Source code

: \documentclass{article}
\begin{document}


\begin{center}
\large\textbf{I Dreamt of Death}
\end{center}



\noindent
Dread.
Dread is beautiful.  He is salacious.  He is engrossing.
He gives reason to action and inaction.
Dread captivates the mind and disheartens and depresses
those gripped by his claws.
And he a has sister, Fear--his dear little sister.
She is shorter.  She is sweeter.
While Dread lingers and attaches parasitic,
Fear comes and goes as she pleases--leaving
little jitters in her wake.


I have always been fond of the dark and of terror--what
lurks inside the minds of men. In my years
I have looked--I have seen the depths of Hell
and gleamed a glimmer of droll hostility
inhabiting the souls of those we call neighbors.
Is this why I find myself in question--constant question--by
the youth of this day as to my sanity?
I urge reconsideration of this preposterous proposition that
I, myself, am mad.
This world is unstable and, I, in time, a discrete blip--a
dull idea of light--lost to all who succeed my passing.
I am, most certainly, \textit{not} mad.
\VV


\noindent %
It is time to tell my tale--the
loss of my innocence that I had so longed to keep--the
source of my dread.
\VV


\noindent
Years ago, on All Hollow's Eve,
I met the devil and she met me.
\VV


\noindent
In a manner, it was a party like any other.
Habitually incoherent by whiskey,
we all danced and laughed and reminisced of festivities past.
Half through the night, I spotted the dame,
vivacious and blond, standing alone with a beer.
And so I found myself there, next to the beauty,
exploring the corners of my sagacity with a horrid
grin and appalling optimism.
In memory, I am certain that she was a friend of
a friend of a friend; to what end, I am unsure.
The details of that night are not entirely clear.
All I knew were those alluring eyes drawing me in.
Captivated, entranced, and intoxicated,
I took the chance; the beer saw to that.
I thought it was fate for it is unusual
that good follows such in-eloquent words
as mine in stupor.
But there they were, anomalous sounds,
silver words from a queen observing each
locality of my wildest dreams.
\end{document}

...

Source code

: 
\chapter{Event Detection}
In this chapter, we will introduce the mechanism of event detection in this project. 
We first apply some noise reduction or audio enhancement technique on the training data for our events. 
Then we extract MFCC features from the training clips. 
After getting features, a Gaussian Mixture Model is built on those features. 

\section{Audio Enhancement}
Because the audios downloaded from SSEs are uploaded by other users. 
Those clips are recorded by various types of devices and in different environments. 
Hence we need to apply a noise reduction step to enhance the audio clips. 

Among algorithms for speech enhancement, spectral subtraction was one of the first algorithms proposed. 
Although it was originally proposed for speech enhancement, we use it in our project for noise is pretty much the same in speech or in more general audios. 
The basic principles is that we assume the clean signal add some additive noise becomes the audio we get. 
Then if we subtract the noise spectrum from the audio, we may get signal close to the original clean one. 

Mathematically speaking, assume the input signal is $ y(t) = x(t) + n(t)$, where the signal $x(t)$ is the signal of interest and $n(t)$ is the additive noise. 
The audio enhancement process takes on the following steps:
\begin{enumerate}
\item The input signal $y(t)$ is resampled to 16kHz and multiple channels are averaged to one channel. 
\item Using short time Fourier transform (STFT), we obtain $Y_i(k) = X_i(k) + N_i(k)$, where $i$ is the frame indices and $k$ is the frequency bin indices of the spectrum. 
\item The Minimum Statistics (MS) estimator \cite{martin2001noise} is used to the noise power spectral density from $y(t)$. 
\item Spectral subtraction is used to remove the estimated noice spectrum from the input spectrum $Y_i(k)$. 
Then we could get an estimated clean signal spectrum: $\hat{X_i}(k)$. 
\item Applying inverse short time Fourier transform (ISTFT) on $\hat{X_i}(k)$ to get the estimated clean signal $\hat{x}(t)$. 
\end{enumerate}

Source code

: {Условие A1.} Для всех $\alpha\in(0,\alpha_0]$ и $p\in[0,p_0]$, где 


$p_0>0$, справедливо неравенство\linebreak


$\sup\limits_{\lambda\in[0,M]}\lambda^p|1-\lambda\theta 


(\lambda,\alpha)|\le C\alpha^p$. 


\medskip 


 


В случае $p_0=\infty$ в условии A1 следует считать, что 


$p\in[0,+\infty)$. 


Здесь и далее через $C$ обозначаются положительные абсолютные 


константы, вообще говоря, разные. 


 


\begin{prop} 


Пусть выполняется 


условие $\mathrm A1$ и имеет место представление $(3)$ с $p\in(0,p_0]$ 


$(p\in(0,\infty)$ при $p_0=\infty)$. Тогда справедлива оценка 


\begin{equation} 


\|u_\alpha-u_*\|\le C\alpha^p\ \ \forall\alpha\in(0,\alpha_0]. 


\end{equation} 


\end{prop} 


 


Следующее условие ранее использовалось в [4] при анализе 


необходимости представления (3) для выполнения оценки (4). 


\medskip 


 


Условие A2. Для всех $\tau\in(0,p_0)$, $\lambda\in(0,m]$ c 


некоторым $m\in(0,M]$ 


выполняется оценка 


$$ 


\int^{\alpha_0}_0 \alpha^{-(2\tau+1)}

▸ WORK INSTRUCTION
Go through the material line by line. Show each line that contains the string "reduction".

▸ RESPONSE TO THE TASK
We first apply some noise reduction or audio enhancement technique on the training data for our events. 
Hence we need to apply a noise reduction step to enhance the audio clips. 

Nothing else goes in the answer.